In a time when it is commonly shown that companies are making millions out of transport, this seems hard to fathom. But transport is a high cost industry, with a lot of money tied up in vehicles and infrastructure. Despite the headlines of millions being made by train operators, for instance, their combined profit margin is barely 2.4 per cent. In the bus market, while operating profit margins of near 9 per cent are reported, this hides significant regional variation.
And this is before you consider the ‘loss-leaders’ that are the likes of Uber and other car sharing companies. And now, Mobility As A Service operators want a further slice of that revenue pie.
The challenge to Mobility As A Service is not technology or data. It’s making the whole proposition attractive, not add to costs, and generate revenue. Previously, generating more revenue and more demand involved one or more of the following tactics:
- Changing your prices. Demand for public transport doesn’t change much over the short term in response to price increases, with a 1 per cent fare increase typically resulting in a 0.2 per cent decline in patronage: after all, people can’t just change their travel patterns overnight. But it does lower demand over the longer term, with a 1 per cent price increase ultimately resulting in nearly a 1 per cent decrease in demand.
- People traveling more. But when there are only a set number of hours in the day, and long term research has indicated a typical ‘travel budget’ of one hour daily – and most of us don’t ride buses and trains for the fun of it – that is very hard to do. The only exception is in places with lower trip rates in comparison to their peers.

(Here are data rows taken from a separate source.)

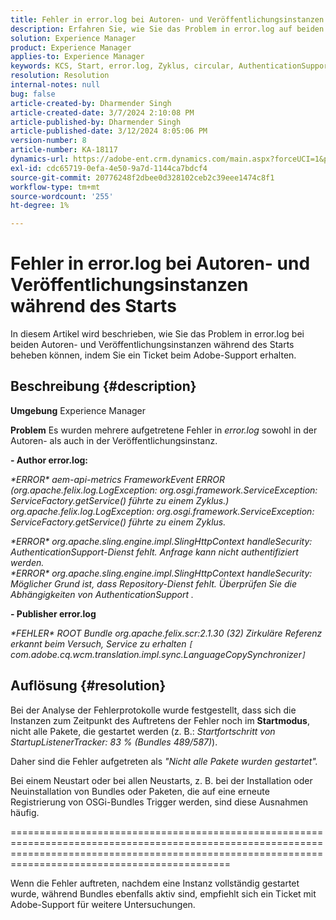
 ```yaml
---
title: Fehler in error.log bei Autoren- und Veröffentlichungsinstanzen während des Starts
description: Erfahren Sie, wie Sie das Problem in error.log auf beiden Autoren- und Veröffentlichungsinstanzen während des Starts beheben können.
solution: Experience Manager
product: Experience Manager
applies-to: Experience Manager
keywords: KCS, Start, error.log, Zyklus, circular, AuthenticationSupport, Fehler, Autoreninstanzen, Veröffentlichungsinstanz, FAQ
resolution: Resolution
internal-notes: null
bug: false
article-created-by: Dharmender Singh
article-created-date: 3/7/2024 2:10:08 PM
article-published-by: Dharmender Singh
article-published-date: 3/12/2024 8:05:06 PM
version-number: 8
article-number: KA-18117
dynamics-url: https://adobe-ent.crm.dynamics.com/main.aspx?forceUCI=1&pagetype=entityrecord&etn=knowledgearticle&id=a9330262-8cdc-ee11-904d-6045bd006d92
exl-id: cdc65719-0efa-4e50-9a7d-1144ca7bdcf4
source-git-commit: 20776248f2dbee0d328102ceb2c39eee1474c8f1
workflow-type: tm+mt
source-wordcount: '255'
ht-degree: 1%

---
```


# Fehler in error.log bei Autoren- und Veröffentlichungsinstanzen während des Starts


In diesem Artikel wird beschrieben, wie Sie das Problem in error.log bei beiden Autoren- und Veröffentlichungsinstanzen während des Starts beheben können, indem Sie ein Ticket beim Adobe-Support erhalten.

## Beschreibung {#description}


<b>Umgebung</b>
Experience Manager

<b>Problem</b>
Es wurden mehrere aufgetretene Fehler in *error.log* sowohl in der Autoren- als auch in der Veröffentlichungsinstanz.

<b>- Author error.log:</b>

*\*ERROR\* aem-api-metrics FrameworkEvent ERROR (org.apache.felix.log.LogException: org.osgi.framework.ServiceException: ServiceFactory.getService() führte zu einem Zyklus.)
<br>org.apache.felix.log.LogException: org.osgi.framework.ServiceException: ServiceFactory.getService() führte zu einem Zyklus.*



*\*ERROR\* org.apache.sling.engine.impl.SlingHttpContext handleSecurity: AuthenticationSupport-Dienst fehlt. Anfrage kann nicht authentifiziert werden.
<br>\*ERROR\* org.apache.sling.engine.impl.SlingHttpContext handleSecurity: Möglicher Grund ist, dass Repository-Dienst fehlt. Überprüfen Sie die Abhängigkeiten von AuthenticationSupport .*



<b>- Publisher error.log</b>

*\*FEHLER\* ROOT Bundle org.apache.felix.scr:2.1.30 (32) Zirkuläre Referenz erkannt beim Versuch, Service zu erhalten `[` com.adobe.cq.wcm.translation.impl.sync.LanguageCopySynchronizer`]`*






## Auflösung {#resolution}


Bei der Analyse der Fehlerprotokolle wurde festgestellt, dass sich die Instanzen zum Zeitpunkt des Auftretens der Fehler noch im <b>Startmodus</b>, nicht alle Pakete, die gestartet werden (z. B.: *Startfortschritt von StartupListenerTracker: 83 % (Bundles 489/587)*).

Daher sind die Fehler aufgetreten als *&quot;Nicht alle Pakete wurden gestartet&quot;.*

Bei einem Neustart oder bei allen Neustarts, z. B. bei der Installation oder Neuinstallation von Bundles oder Paketen, die auf eine erneute Registrierung von OSGi-Bundles Trigger werden, sind diese Ausnahmen häufig.



========================================================================================================================================================================================================

Wenn die Fehler auftreten, nachdem eine Instanz vollständig gestartet wurde, während Bundles ebenfalls aktiv sind, empfiehlt sich ein Ticket mit Adobe-Support für weitere Untersuchungen.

- Taking trips off your competition. In the public transport sector in the UK, on-road or track competition rarely exists, as the bus inquiry and a review of bidding for train operating franchises shows. That means you are attempting to take trips off other modes, ones which have very different social-economic characteristics to your own.
- More people. Sadly the transport sector can’t just magic more people out of nowhere. It relies on housebuilding, new employment sites, and population growth for that sort of thing. In fact, the UK Department for Transport estimates that the main driver of future traffic growth in the UK will be growth in population.
This is important to understand in the context of Mobility As A Service. In order for any such service to work, every part of the mobility system needs to benefit. For one part to extract from another undermines the commercial viability of the whole proposition. After all, if people are paying the same amount for a mobility service, and they are still getting the same public transport service that is in turn getting less money from them, it is not an attractive proposition.
Oh, and enabling demand responsiveness and efficiencies in operation because ‘data’ is unlikely to cut it. What’s more, selling data to advertisers is increasingly a challenging proposition when so much data about customers is already available.
It is worthwhile considering the fact that Mobility As A Service as has been sold is still largely just an idea. We don’t know whether or not it will work commercially, simply because we have not tried it commercially yet for any sustained period. And early trials such as Helsinki and Gothenburg have hardly set the world on fire in terms of proving the business model, although they have shown that some modal shift is possible. It’s worth noting that they are in environments where the public sector plays a significant role in the provision of public transport, however.
Creating a new market is a very tricky proposition – and it’s not guaranteed that what will result is any more in the customer interest or financially viable. This does not mean that we should not try or experiment: doing so is the only way of moving the transport industry into the digital age.
But the emergence of new dominant market players is not necessarily in the interest of the customer and the whole mobility ecosystem .If the future is Mobility As A Service, we cannot afford for the winner to take all.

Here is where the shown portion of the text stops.